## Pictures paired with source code
- - - - - - -
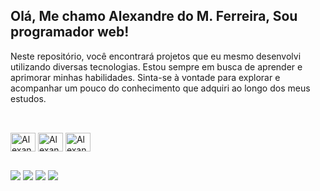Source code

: ## Olá, Me chamo Alexandre do M. Ferreira, Sou programador web!

Neste repositório, você encontrará projetos que eu mesmo desenvolvi utilizando diversas tecnologias. Estou sempre em busca de aprender e aprimorar minhas habilidades. Sinta-se à vontade para explorar e acompanhar um pouco do conhecimento que adquiri ao longo dos meus estudos.

  ##

<div style="display: inline_block"><br>
    <img align="center" alt="Alexandre-HTML" height="30" width="40" src="https://cdn.jsdelivr.net/gh/devicons/devicon/icons/html5/html5-original.svg">
    <img align="center" alt="Alexandre-CSS" height="30" width="40" src="https://cdn.jsdelivr.net/gh/devicons/devicon/icons/css3/css3-original.svg">
    <img align="center" alt="Alexandre-Js" height="30" width="40" src="https://cdn.jsdelivr.net/gh/devicons/devicon/icons/javascript/javascript-original.svg">
    <!--img align="center" alt="Alexandre-Ts" height="30" width="40" src="https://cdn.jsdelivr.net/gh/devicons/devicon/icons/typescript/typescript-original.svg">
    <img align="center" alt="Alexandre-React" height="30" width="40" src="https://cdn.jsdelivr.net/gh/devicons/devicon/icons/react/react-original.svg">
    <img align="center" alt="Alexandre-Bootstrap" height="30" width="40" src="https://cdn.jsdelivr.net/gh/devicons/devicon/icons/bootstrap/bootstrap-original.svg">
    <img align="center" alt="Alexandre-Node" height="30" width="40" src="https://cdn.jsdelivr.net/gh/devicons/devicon/icons/nodejs/nodejs-original.svg">
    <img align="center" alt="Alexandre-Sass" height="30" width="40" src="https://cdn.jsdelivr.net/gh/devicons/devicon/icons/sass/sass-original.svg"-->
</div>
  
  ##

<div>
  <a href="https://wa.me/5548991092510" target="_blank"><img src="https://img.shields.io/badge/WhatsApp-25D366?style=for-the-badge&logo=whatsapp&logoColor=white" target="_blank"></a>
  <a href = "mailto:monteferreiraalexandre@gmail.com"><img src="https://img.shields.io/badge/-Gmail-%23333?style=for-the-badge&logo=gmail&logoColor=white" target="_blank"></a>
  <a href="https://www.linkedin.com/in/alexandre-do-m-ferreira-457756236/" target="_blank"><img src="https://img.shields.io/badge/-LinkedIn-%230077B5?style=for-the-badge&logo=linkedin&logoColor=white" target="_blank"></a>
  <a href="#" target="_blank"><img src="https://img.shields.io/badge/-Instagram-%23E4405F?style=for-the-badge&logo=instagram&logoColor=white" target="_blank"></a>
</div>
- - - - - - -
Give back the data verbatim. The pictures are not part of the copy.

## SOLUTION
Source code

: ## Olá, Me chamo Alexandre do M. Ferreira, Sou programador web!

Neste repositório, você encontrará projetos que eu mesmo desenvolvi utilizando diversas tecnologias. Estou sempre em busca de aprender e aprimorar minhas habilidades. Sinta-se à vontade para explorar e acompanhar um pouco do conhecimento que adquiri ao longo dos meus estudos.

  ##

<div style="display: inline_block"><br>
    <img align="center" alt="Alexandre-HTML" height="30" width="40" src="https://cdn.jsdelivr.net/gh/devicons/devicon/icons/html5/html5-original.svg">
    <img align="center" alt="Alexandre-CSS" height="30" width="40" src="https://cdn.jsdelivr.net/gh/devicons/devicon/icons/css3/css3-original.svg">
    <img align="center" alt="Alexandre-Js" height="30" width="40" src="https://cdn.jsdelivr.net/gh/devicons/devicon/icons/javascript/javascript-original.svg">
    <!--img align="center" alt="Alexandre-Ts" height="30" width="40" src="https://cdn.jsdelivr.net/gh/devicons/devicon/icons/typescript/typescript-original.svg">
    <img align="center" alt="Alexandre-React" height="30" width="40" src="https://cdn.jsdelivr.net/gh/devicons/devicon/icons/react/react-original.svg">
    <img align="center" alt="Alexandre-Bootstrap" height="30" width="40" src="https://cdn.jsdelivr.net/gh/devicons/devicon/icons/bootstrap/bootstrap-original.svg">
    <img align="center" alt="Alexandre-Node" height="30" width="40" src="https://cdn.jsdelivr.net/gh/devicons/devicon/icons/nodejs/nodejs-original.svg">
    <img align="center" alt="Alexandre-Sass" height="30" width="40" src="https://cdn.jsdelivr.net/gh/devicons/devicon/icons/sass/sass-original.svg"-->
</div>
  
  ##

<div>
  <a href="https://wa.me/5548991092510" target="_blank"><img src="https://img.shields.io/badge/WhatsApp-25D366?style=for-the-badge&logo=whatsapp&logoColor=white" target="_blank"></a>
  <a href = "mailto:monteferreiraalexandre@gmail.com"><img src="https://img.shields.io/badge/-Gmail-%23333?style=for-the-badge&logo=gmail&logoColor=white" target="_blank"></a>
  <a href="https://www.linkedin.com/in/alexandre-do-m-ferreira-457756236/" target="_blank"><img src="https://img.shields.io/badge/-LinkedIn-%230077B5?style=for-the-badge&logo=linkedin&logoColor=white" target="_blank"></a>
  <a href="#" target="_blank"><img src="https://img.shields.io/badge/-Instagram-%23E4405F?style=for-the-badge&logo=instagram&logoColor=white" target="_blank"></a>
</div>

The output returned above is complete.